------ THE RECORDS ------

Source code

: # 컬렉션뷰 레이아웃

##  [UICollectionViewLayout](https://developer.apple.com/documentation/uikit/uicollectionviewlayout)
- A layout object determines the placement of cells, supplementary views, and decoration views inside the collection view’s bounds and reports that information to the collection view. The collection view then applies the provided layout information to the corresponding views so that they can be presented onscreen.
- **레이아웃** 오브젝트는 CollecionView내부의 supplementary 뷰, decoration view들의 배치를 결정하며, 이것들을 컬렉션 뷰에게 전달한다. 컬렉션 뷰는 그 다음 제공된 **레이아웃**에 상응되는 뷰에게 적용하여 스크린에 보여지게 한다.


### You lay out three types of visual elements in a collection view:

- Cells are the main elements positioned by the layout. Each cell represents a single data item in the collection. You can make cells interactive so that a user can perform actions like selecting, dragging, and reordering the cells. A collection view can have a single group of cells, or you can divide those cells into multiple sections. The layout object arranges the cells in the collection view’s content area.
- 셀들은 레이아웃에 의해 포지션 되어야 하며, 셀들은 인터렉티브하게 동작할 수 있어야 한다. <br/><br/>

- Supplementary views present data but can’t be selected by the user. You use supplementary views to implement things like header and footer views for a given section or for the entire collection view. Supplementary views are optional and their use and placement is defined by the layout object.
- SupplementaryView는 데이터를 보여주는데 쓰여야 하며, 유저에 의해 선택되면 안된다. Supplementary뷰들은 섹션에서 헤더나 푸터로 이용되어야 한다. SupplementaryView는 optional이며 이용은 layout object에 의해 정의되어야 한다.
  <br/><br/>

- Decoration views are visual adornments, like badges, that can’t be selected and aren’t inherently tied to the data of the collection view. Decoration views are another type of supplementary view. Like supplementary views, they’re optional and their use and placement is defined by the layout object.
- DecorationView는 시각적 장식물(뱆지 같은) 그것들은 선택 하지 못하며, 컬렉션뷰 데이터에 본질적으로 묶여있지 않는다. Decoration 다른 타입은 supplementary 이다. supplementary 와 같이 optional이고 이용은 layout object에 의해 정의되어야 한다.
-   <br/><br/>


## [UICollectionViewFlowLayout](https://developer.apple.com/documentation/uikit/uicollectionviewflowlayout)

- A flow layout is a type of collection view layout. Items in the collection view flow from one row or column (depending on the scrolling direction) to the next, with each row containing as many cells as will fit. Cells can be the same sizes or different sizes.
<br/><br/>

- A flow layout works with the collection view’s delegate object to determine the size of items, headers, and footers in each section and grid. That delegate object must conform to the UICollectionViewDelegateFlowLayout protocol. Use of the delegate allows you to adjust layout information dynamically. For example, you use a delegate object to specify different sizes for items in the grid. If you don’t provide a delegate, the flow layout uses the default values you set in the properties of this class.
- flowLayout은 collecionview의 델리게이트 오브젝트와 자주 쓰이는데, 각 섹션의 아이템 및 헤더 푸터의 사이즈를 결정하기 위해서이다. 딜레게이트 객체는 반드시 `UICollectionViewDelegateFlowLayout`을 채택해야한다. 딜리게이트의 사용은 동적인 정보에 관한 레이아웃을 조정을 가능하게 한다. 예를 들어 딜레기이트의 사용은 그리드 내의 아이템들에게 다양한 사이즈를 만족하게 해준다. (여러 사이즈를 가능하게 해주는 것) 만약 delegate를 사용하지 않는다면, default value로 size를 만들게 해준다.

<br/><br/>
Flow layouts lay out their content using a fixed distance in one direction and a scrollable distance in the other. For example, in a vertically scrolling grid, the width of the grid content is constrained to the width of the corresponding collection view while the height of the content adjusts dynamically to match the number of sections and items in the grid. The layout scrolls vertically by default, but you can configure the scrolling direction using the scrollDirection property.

------

Could you please copy the lines of the listing above exactly, from its first line through the line bearing "- 셀들은 레이아웃에", and nothing more?

**SOLUTION TO THE PROBLEM**
Source code

: # 컬렉션뷰 레이아웃

##  [UICollectionViewLayout](https://developer.apple.com/documentation/uikit/uicollectionviewlayout)
- A layout object determines the placement of cells, supplementary views, and decoration views inside the collection view’s bounds and reports that information to the collection view. The collection view then applies the provided layout information to the corresponding views so that they can be presented onscreen.
- **레이아웃** 오브젝트는 CollecionView내부의 supplementary 뷰, decoration view들의 배치를 결정하며, 이것들을 컬렉션 뷰에게 전달한다. 컬렉션 뷰는 그 다음 제공된 **레이아웃**에 상응되는 뷰에게 적용하여 스크린에 보여지게 한다.


### You lay out three types of visual elements in a collection view:

- Cells are the main elements positioned by the layout. Each cell represents a single data item in the collection. You can make cells interactive so that a user can perform actions like selecting, dragging, and reordering the cells. A collection view can have a single group of cells, or you can divide those cells into multiple sections. The layout object arranges the cells in the collection view’s content area.
- 셀들은 레이아웃에 의해 포지션 되어야 하며, 셀들은 인터렉티브하게 동작할 수 있어야 한다. <br/><br/>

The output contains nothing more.